Honest, I went to Canada in the summer a long time ago and I liked it than here in America. Portuguese food there are great and just taste almost same as in Portugal. In America like New England's Portuguese food are so-so and didn't not taste just like in Portugal. Again about Canada... Unfortunately, cold weather there and a higher cost of living there but *free healthcare* there are *awesome* just like in Europe.


----------



## Raverrevolution (Feb 26, 2019)

Just booked 2 weeks in Japan this coming fall.  I've already been there once for 8 days, but this time I'm seeing Osaka and Kyoto as well.

Heh, questions for anyone who's been there.  Is there more to do in Osaka or Kyoto and would it be more worth it to stay in Osaka and just take day trips on the train to Kyoto to see things?


----------



## spotanjo3 (Feb 26, 2019)

saltyCake said:


> In which Country's did you already take a vacation? Or in which Country are you going to go for vacation (in the near Future).
> 
> I was already in:
> 
> ...



You should go to Portugal.. Excellent place to visit almost like in Spain. Both are the same cheaper and lower cost of living.


----------



## duwen (Feb 26, 2019)

Closest to 'home' to furthest...
England (home)
Scotland / Wales / Ireland
France
Holland
Denmark
Sweden
Norway
Italy
Tunisia
Thailand
Hong Kong


----------



## Deleted User (Feb 26, 2019)

azoreseuropa said:


> You should go to Portugal.. Excellent place to visit almost like in Spain. Both are the same cheaper and lower cost of living.

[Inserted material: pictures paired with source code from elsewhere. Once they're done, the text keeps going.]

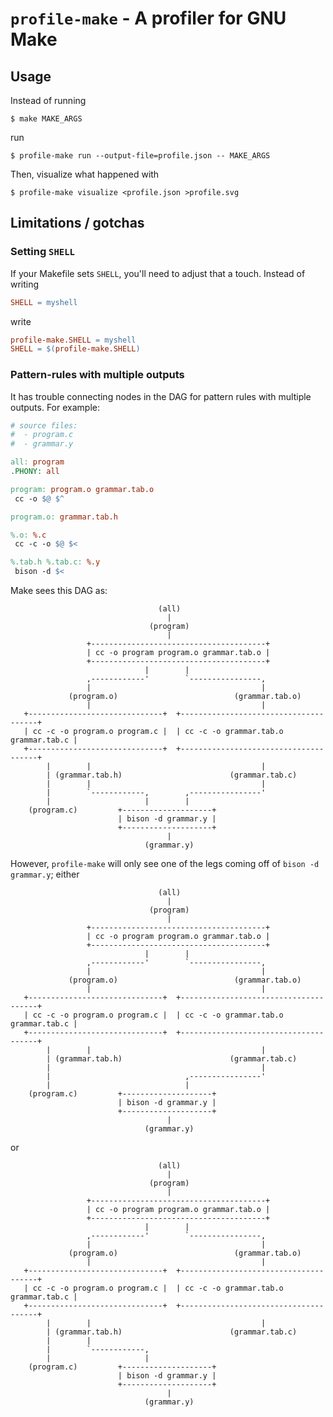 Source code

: # `profile-make` - A profiler for GNU Make

## Usage

Instead of running

   ```console
   $ make MAKE_ARGS
   ```

run

   ```console
   $ profile-make run --output-file=profile.json -- MAKE_ARGS
   ```

Then, visualize what happened with

   ```console
   $ profile-make visualize <profile.json >profile.svg
   ```

## Limitations / gotchas

### Setting `SHELL`

If your Makefile sets `SHELL`, you'll need to adjust that a touch.
Instead of writing

   ```Makefile
   SHELL = myshell
   ```

write

   ```Makefile
   profile-make.SHELL = myshell
   SHELL = $(profile-make.SHELL)
   ```

### Pattern-rules with multiple outputs

It has trouble connecting nodes in the DAG for pattern rules with
multiple outputs.  For example:

   ```Makefile
   # source files:
   #  - program.c
   #  - grammar.y

   all: program
   .PHONY: all

   program: program.o grammar.tab.o
   	cc -o $@ $^

   program.o: grammar.tab.h

   %.o: %.c
   	cc -c -o $@ $<

   %.tab.h %.tab.c: %.y
   	bison -d $<
   ```

Make sees this DAG as:

                                     (all)
                                       |
                                   (program)
                                       |
                     +---------------------------------------+
                     | cc -o program program.o grammar.tab.o |
                     +---------------------------------------+
                                  |        |
                     ,------------'        `----------------,
                     |                                      |
                 (program.o)                          (grammar.tab.o)
                     |                                      |
       +------------------------------+  +--------------------------------------+
       | cc -c -o program.o program.c |  | cc -c -o grammar.tab.o grammar.tab.c |
       +------------------------------+  +--------------------------------------+
            |        |                                      |
            | (grammar.tab.h)                        (grammar.tab.c)
            |        |                                      |
            |        `------------,        ,----------------'
            |                     |        |
        (program.c)         +--------------------+
                            | bison -d grammar.y |
                            +--------------------+
                                       |
                                  (grammar.y)

However, `profile-make` will only see one of the legs coming off of
`bison -d grammar.y`; either

                                     (all)
                                       |
                                   (program)
                                       |
                     +---------------------------------------+
                     | cc -o program program.o grammar.tab.o |
                     +---------------------------------------+
                                  |        |
                     ,------------'        `----------------,
                     |                                      |
                 (program.o)                          (grammar.tab.o)
                     |                                      |
       +------------------------------+  +--------------------------------------+
       | cc -c -o program.o program.c |  | cc -c -o grammar.tab.o grammar.tab.c |
       +------------------------------+  +--------------------------------------+
            |        |                                      |
            | (grammar.tab.h)                        (grammar.tab.c)
            |                                               |
            |                              ,----------------'
            |                              |
        (program.c)         +--------------------+
                            | bison -d grammar.y |
                            +--------------------+
                                       |
                                  (grammar.y)

or

                                     (all)
                                       |
                                   (program)
                                       |
                     +---------------------------------------+
                     | cc -o program program.o grammar.tab.o |
                     +---------------------------------------+
                                  |        |
                     ,------------'        `----------------,
                     |                                      |
                 (program.o)                          (grammar.tab.o)
                     |                                      |
       +------------------------------+  +--------------------------------------+
       | cc -c -o program.o program.c |  | cc -c -o grammar.tab.o grammar.tab.c |
       +------------------------------+  +--------------------------------------+
            |        |                                      |
            | (grammar.tab.h)                        (grammar.tab.c)
            |        |
            |        `------------,
            |                     |
        (program.c)         +--------------------+
                            | bison -d grammar.y |
                            +--------------------+
                                       |
                                  (grammar.y)
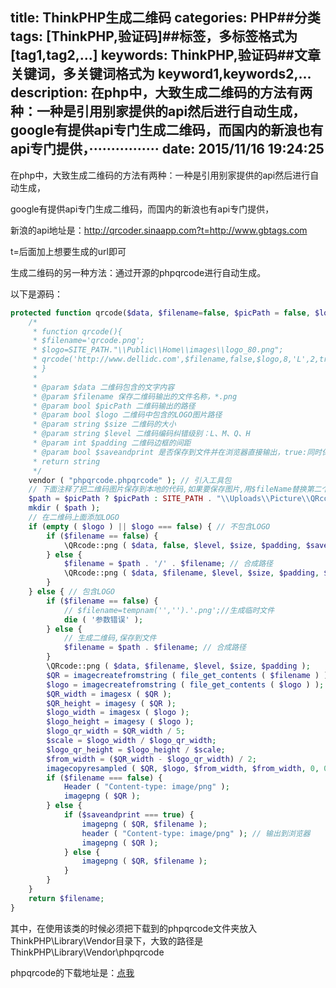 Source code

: title: ThinkPHP生成二维码
categories: PHP##分类
tags: [ThinkPHP,验证码]##标签，多标签格式为 [tag1,tag2,...]
keywords: ThinkPHP,验证码##文章关键词，多关键词格式为 keyword1,keywords2,...
description: 在php中，大致生成二维码的方法有两种：一种是引用别家提供的api然后进行自动生成，google有提供api专门生成二维码，而国内的新浪也有api专门提供，················
date: 2015/11/16 19:24:25 
---
在php中，大致生成二维码的方法有两种：一种是引用别家提供的api然后进行自动生成，

google有提供api专门生成二维码，而国内的新浪也有api专门提供，

新浪的api地址是：http://qrcoder.sinaapp.com?t=http://www.gbtags.com

t=后面加上想要生成的url即可

生成二维码的另一种方法：通过开源的phpqrcode进行自动生成。

以下是源码：

``` php
protected function qrcode($data, $filename=false, $picPath = false, $logo = false, $size = '4', $level = 'L', $padding = 2, $saveandprint = false) {
	/*
	 * function qrcode(){
	 * $filename='qrcode.png';
	 * $logo=SITE_PATH."\\Public\\Home\\images\\logo_80.png";
	 * qrcode('http://www.dellidc.com',$filename,false,$logo,8,'L',2,true);
	 * }
	 *
	 * @param $data 二维码包含的文字内容
	 * @param $filename 保存二维码输出的文件名称，*.png
	 * @param bool $picPath 二维码输出的路径
	 * @param bool $logo 二维码中包含的LOGO图片路径
	 * @param string $size 二维码的大小
	 * @param string $level 二维码编码纠错级别：L、M、Q、H
	 * @param int $padding 二维码边框的间距
	 * @param bool $saveandprint 是否保存到文件并在浏览器直接输出，true:同时保存和输出，false:只保存文件
	 * return string
	 */
	vendor ( "phpqrcode.phpqrcode" ); // 引入工具包
	// 下面注释了把二维码图片保存到本地的代码,如果要保存图片,用$fileName替换第二个参数false
	$path = $picPath ? $picPath : SITE_PATH . "\\Uploads\\Picture\\QRcode"; // 图片输出路径
	mkdir ( $path );
	// 在二维码上面添加LOGO
	if (empty ( $logo ) || $logo === false) { // 不包含LOGO
		if ($filename == false) {
			\QRcode::png ( $data, false, $level, $size, $padding, $saveandprint ); // 直接输出到浏览器，不含LOGO
		} else {
			$filename = $path . '/' . $filename; // 合成路径
			\QRcode::png ( $data, $filename, $level, $size, $padding, $saveandprint ); // 直接输出到浏览器，不含LOGO
		}
	} else { // 包含LOGO
		if ($filename == false) {
			// $filename=tempnam('','').'.png';//生成临时文件
			die ( '参数错误' );
		} else {
			// 生成二维码,保存到文件
			$filename = $path . $filename; // 合成路径
		}
		\QRcode::png ( $data, $filename, $level, $size, $padding );
		$QR = imagecreatefromstring ( file_get_contents ( $filename ) );
		$logo = imagecreatefromstring ( file_get_contents ( $logo ) );
		$QR_width = imagesx ( $QR );
		$QR_height = imagesy ( $QR );
		$logo_width = imagesx ( $logo );
		$logo_height = imagesy ( $logo );
		$logo_qr_width = $QR_width / 5;
		$scale = $logo_width / $logo_qr_width;
		$logo_qr_height = $logo_height / $scale;
		$from_width = ($QR_width - $logo_qr_width) / 2;
		imagecopyresampled ( $QR, $logo, $from_width, $from_width, 0, 0, $logo_qr_width, $logo_qr_height, $logo_width, $logo_height );
		if ($filename === false) {
			Header ( "Content-type: image/png" );
			imagepng ( $QR );
		} else {
			if ($saveandprint === true) {
				imagepng ( $QR, $filename );
				header ( "Content-type: image/png" ); // 输出到浏览器
				imagepng ( $QR );
			} else {
				imagepng ( $QR, $filename );
			}
		}
	}
	return $filename;
}
``` 

其中，在使用该类的时候必须把下载到的phpqrcode文件夹放入ThinkPHP\Library\Vendor目录下，大致的路径是ThinkPHP\Library\Vendor\phpqrcode

phpqrcode的下载地址是：[点我](http://sourceforge.net/projects/phpqrcode/files/releases/)
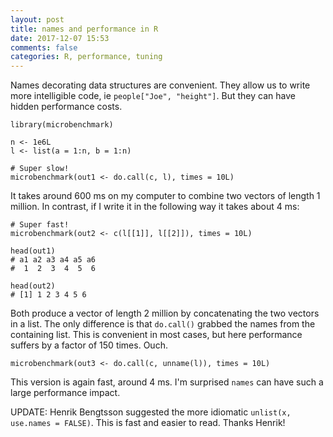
 ```yaml
---
layout: post
title: names and performance in R
date: 2017-12-07 15:53
comments: false
categories: R, performance, tuning
---
```


Names decorating data structures are convenient. They allow us to write
more intelligible code, ie `people["Joe", "height"]`. But they can have
hidden performance costs.

```{R}
library(microbenchmark)

n <- 1e6L
l <- list(a = 1:n, b = 1:n)

# Super slow!
microbenchmark(out1 <- do.call(c, l), times = 10L)
```

It takes around 600 ms on my computer to combine two vectors of length 1
million. In contrast, if I write it in the following way it takes about 4 ms:

```{R}
# Super fast!
microbenchmark(out2 <- c(l[[1]], l[[2]]), times = 10L)

head(out1)
# a1 a2 a3 a4 a5 a6
#  1  2  3  4  5  6

head(out2)
# [1] 1 2 3 4 5 6
```

Both produce a vector of length 2 million by concatenating the two vectors
in a list. The only difference is that `do.call()` grabbed the names from
the containing list. This is convenient in most cases, but here performance
suffers by a factor of 150 times. Ouch.

```{R}
microbenchmark(out3 <- do.call(c, unname(l)), times = 10L)
```

This version is again fast, around 4 ms. I'm surprised `names` can have
such a large performance impact.

UPDATE: Henrik Bengtsson suggested the more idiomatic `unlist(x, use.names = FALSE)`.
This is fast and easier to read. Thanks Henrik!
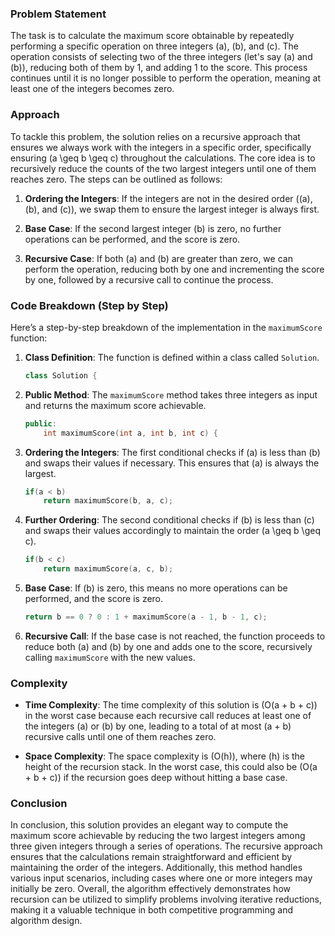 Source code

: ### Problem Statement

The task is to calculate the maximum score obtainable by repeatedly performing a specific operation on three integers \(a\), \(b\), and \(c\). The operation consists of selecting two of the three integers (let's say \(a\) and \(b\)), reducing both of them by 1, and adding 1 to the score. This process continues until it is no longer possible to perform the operation, meaning at least one of the integers becomes zero.

### Approach

To tackle this problem, the solution relies on a recursive approach that ensures we always work with the integers in a specific order, specifically ensuring \(a \geq b \geq c\) throughout the calculations. The core idea is to recursively reduce the counts of the two largest integers until one of them reaches zero. The steps can be outlined as follows:

1. **Ordering the Integers**: If the integers are not in the desired order (\(a\), \(b\), and \(c\)), we swap them to ensure the largest integer is always first.

2. **Base Case**: If the second largest integer \(b\) is zero, no further operations can be performed, and the score is zero.

3. **Recursive Case**: If both \(a\) and \(b\) are greater than zero, we can perform the operation, reducing both by one and incrementing the score by one, followed by a recursive call to continue the process.

### Code Breakdown (Step by Step)

Here’s a step-by-step breakdown of the implementation in the `maximumScore` function:

1. **Class Definition**: The function is defined within a class called `Solution`.

   ```cpp
   class Solution {
   ```

2. **Public Method**: The `maximumScore` method takes three integers as input and returns the maximum score achievable.

   ```cpp
   public:
       int maximumScore(int a, int b, int c) {
   ```

3. **Ordering the Integers**: The first conditional checks if \(a\) is less than \(b\) and swaps their values if necessary. This ensures that \(a\) is always the largest.

   ```cpp
   if(a < b)
       return maximumScore(b, a, c);
   ```

4. **Further Ordering**: The second conditional checks if \(b\) is less than \(c\) and swaps their values accordingly to maintain the order \(a \geq b \geq c\).

   ```cpp
   if(b < c)
       return maximumScore(a, c, b);
   ```

5. **Base Case**: If \(b\) is zero, this means no more operations can be performed, and the score is zero.

   ```cpp
   return b == 0 ? 0 : 1 + maximumScore(a - 1, b - 1, c);
   ```

6. **Recursive Call**: If the base case is not reached, the function proceeds to reduce both \(a\) and \(b\) by one and adds one to the score, recursively calling `maximumScore` with the new values.

### Complexity

- **Time Complexity**: The time complexity of this solution is \(O(a + b + c)\) in the worst case because each recursive call reduces at least one of the integers \(a\) or \(b\) by one, leading to a total of at most \(a + b\) recursive calls until one of them reaches zero.

- **Space Complexity**: The space complexity is \(O(h)\), where \(h\) is the height of the recursion stack. In the worst case, this could also be \(O(a + b + c)\) if the recursion goes deep without hitting a base case.

### Conclusion

In conclusion, this solution provides an elegant way to compute the maximum score achievable by reducing the two largest integers among three given integers through a series of operations. The recursive approach ensures that the calculations remain straightforward and efficient by maintaining the order of the integers. Additionally, this method handles various input scenarios, including cases where one or more integers may initially be zero. Overall, the algorithm effectively demonstrates how recursion can be utilized to simplify problems involving iterative reductions, making it a valuable technique in both competitive programming and algorithm design. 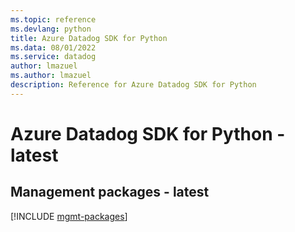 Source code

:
 ```yaml
---
ms.topic: reference
ms.devlang: python
title: Azure Datadog SDK for Python
ms.data: 08/01/2022
ms.service: datadog
author: lmazuel
ms.author: lmazuel
description: Reference for Azure Datadog SDK for Python
---
```

# Azure Datadog SDK for Python - latest

## Management packages - latest
[!INCLUDE [mgmt-packages](datadog-mgmt-index.md)] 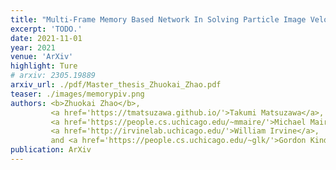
 ```yaml
---
title: "Multi-Frame Memory Based Network In Solving Particle Image Velocimetry"
excerpt: 'TODO.'
date: 2021-11-01
year: 2021
venue: 'ArXiv'
highlight: Ture
# arxiv: 2305.19889
arxiv_url: ./pdf/Master_thesis_Zhuokai_Zhao.pdf
teaser: ./images/memorypiv.png
authors: <b>Zhuokai Zhao</b>,
         <a href='https://tmatsuzawa.github.io/'>Takumi Matsuzawa</a>,
         <a href='https://people.cs.uchicago.edu/~mmaire/'>Michael Maire</a>,
         <a href='http://irvinelab.uchicago.edu/'>William Irvine</a>,
         and <a href='https://people.cs.uchicago.edu/~glk/'>Gordon Kindlmann</a>
publication: ArXiv
---
```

Ok. In Portugal, is there something that you could recommend me?


----------



## spotanjo3 (Feb 26, 2019)

saltyCake said:


> Ok. In Portugal, is there something that you could recommend me?



http://www.worldofwanderlust.com/8-places-must-visit-portugal/

But there are so many than 8 places must visit as well. This is sample for you. Beer is only 1 euro and wine is only 1 euro as well. Please understand that if you are going outside of tourist area.. You will only buy beer for 80 cent euro and wine for 60 cent euro. The dinner and lunch outside of tourist area will be about 5.50 euro to 7 euro with beers or wine included. Delicious and CHEAPER! In tourist area might be around 2 to 4 euro more because of tourists but outside of tourist area like in local area.. Much cheaper!



duwen said:


> Closest to 'home' to furthest...
> England (home)
> Scotland / Wales / Ireland
> France
> ...



You should try Portugal too. Read what I said to someone recently.


----------



## Deleted User (Feb 26, 2019)

azoreseuropa said:


> http://www.worldofwanderlust.com/8-places-must-visit-portugal/
> 
> But there are so many than 8 places must visit as well. This is sample for you. Beer is only 1 euro and wine is only 1 euro as well. Please understand that if you are going outside of tourist area.. You will only buy beer for 80 cent euro and wine for 60 cent euro. The dinner and lunch outside of tourist area will be about 5.50 euro to 7 euro with beers or wine included. Delicious and CHEAPER! In tourist area might be around 2 to 4 euro more because of tourists but outside of tourist area like in local area.. Much cheaper!



Ok. Thank you.


----------



## Beerus (Feb 26, 2019)

Us, Dubai, Sri Lanka, London,Germany and France


----------



## spotanjo3 (Feb 26, 2019)

Beerus said:


> Us, Dubai, Sri Lanka, London,Germany and France



I prefer those but a US.


----------



## Vorde (Feb 26, 2019)

Florida (Walt Disney World, Sunken Gardens)
Cuba
Dominican Republic
St Andre's Island off the coast of Columbia

I don't think other places here in Canada really count though


----------



## spotanjo3 (Feb 26, 2019)

Vorde said:


> Florida (Walt Disney World, Sunken Gardens)
> Cuba
> Dominican Republic
> St Andre's Island off the coast of Columbia
> ...



Lived in Florida for 9 years.. Walt Disney World etc are very expensive. Higher price and parking is insane 20 dollars a day to park!!!!! Disney/Universal Studio are so so expensive!!! My friend worked there so we got a free one year pass with Florida resident as proof. No more lived in Florida. Expensive.


----------



## Vorde (Feb 26, 2019)

azoreseuropa said:


> Lived in Florida for 9 years.. Walt Disney World etc are very expensive. Higher price and parking is insane 20 dollars a day to park!!!!! Disney/Universal Studio are so so expensive!!! My friend worked there so we got a free one year pass with Florida resident as proof. No more lived in Florida. Expensive.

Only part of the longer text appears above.